Si allunga così anche la lista dei contatti del lobbysta, un tempo affiliato alla P2. Come l’ex direttore generale di viale Mazzini, Mauro Masi. Dalle intercettazioni contenute nel fascicolo degli inquirenti emergono gli stretti rapporti tra i due, che un giorno avrebbero discusso anche di Michele Santoro. E’ Bisignani a passare all’ex dg alcune notizie riguardo alle indagini della Procura di Trani sulle presunte pressioni di Silvio Berlusconi su Giancarlo Innocenzi, dipendente dell’Autorità garante per le comunicazioni, affinché facesse chiudere ‘Annozero’. Durante l’interrogatorio, entrambi hanno confermato. Ma Masi non sarebbe stato l’unico contatto di Bisignani adatto a influenzare la tv pubblica. Frequenti erano infatti i suoi rapporti anche con l’avvocato Salvatore Lo Giudice, consulente della presidenza del Consiglio in materia di giornali e tv. Attraverso di lui, Bisignani avrebbe tentato di trattare per i contratti di alcuni conduttori. I più scomodi per il Cavaliere, come Milena Gabanelli e Giovanni Floris.

Ma Palazzo Chigi è coinvolto anche in un altro capitolo dell’inchiesta passata a Roma dai magistrati campani che per primi indagano sulla presunta Loggia P4. Il nuovo filone riguarda anche le trattative, poi sfumate, per la vendita di un immobile alla presidenza del Consiglio da parte di Bisignani.
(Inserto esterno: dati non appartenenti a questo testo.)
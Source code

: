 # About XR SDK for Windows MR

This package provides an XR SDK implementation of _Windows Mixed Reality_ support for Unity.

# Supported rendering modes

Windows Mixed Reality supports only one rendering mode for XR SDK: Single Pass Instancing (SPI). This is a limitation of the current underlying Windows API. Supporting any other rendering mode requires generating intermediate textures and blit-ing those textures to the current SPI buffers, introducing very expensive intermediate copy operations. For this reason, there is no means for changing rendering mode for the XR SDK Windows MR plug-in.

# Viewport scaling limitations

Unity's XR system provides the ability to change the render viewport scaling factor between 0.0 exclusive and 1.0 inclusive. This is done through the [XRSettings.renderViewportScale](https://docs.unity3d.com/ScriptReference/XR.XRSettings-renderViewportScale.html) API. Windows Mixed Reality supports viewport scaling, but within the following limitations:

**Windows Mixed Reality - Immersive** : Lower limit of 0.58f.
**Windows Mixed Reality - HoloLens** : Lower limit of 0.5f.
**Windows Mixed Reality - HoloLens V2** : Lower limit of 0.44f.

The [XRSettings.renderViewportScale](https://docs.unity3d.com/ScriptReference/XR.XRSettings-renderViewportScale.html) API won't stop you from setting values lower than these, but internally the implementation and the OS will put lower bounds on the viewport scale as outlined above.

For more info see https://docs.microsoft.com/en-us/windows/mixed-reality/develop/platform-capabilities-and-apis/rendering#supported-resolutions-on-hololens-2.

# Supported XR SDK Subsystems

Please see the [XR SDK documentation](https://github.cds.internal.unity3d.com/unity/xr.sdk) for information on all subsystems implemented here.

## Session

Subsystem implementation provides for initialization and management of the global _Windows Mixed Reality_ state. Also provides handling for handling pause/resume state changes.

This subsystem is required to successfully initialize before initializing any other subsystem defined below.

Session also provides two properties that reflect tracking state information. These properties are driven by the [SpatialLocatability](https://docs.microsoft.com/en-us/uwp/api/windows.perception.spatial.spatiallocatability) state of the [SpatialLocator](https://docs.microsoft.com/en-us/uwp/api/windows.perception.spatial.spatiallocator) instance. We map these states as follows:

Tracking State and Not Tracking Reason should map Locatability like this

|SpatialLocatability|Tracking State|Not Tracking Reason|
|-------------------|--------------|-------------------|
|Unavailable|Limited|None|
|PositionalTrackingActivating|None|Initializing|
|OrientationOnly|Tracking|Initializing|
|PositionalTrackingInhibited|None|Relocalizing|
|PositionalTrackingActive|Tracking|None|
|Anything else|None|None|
Prezzo su cui accordarsi: circa cento milioni di euro. Contratto poi saltato forse proprio per l’apertura delle indagini. Ma il contatto c’è stato e la proposta di vendita pure: a confermarlo è lo stesso Bisignani durante il suo interrogatorio.

Ultimo filone di indagini, infine, i rapporti con diverse aziende pubbliche. Come l’appalto preso con la Ilte, società di Bisignani, per stampare la rivista dell’Eni. O la “concessione per la stampa delle bollette” delle Poste e “non soltanto”, tramite un’altra società, la Postel, crerata proprio con Poste italiane. E’ quanto riferisce nella sua testimonianza Alessandro Bondanini, collaboratore di una delle commercialiste del lobbysta. Rapporti, compresi quelli con i vertici dell’Enel, che emergono anche da altre testimonianze ascoltate dagli inquirenti. Che adesso voglio essere sicuri che si tratti di appalti puliti e che Bisignani, con le sue conoscenze, non abbia influenzato contratti o sponsorizzazioni in aziende pubbliche.



domenica 19 giugno 2011

L’hanno rimasto solo. - di Marco Travaglio.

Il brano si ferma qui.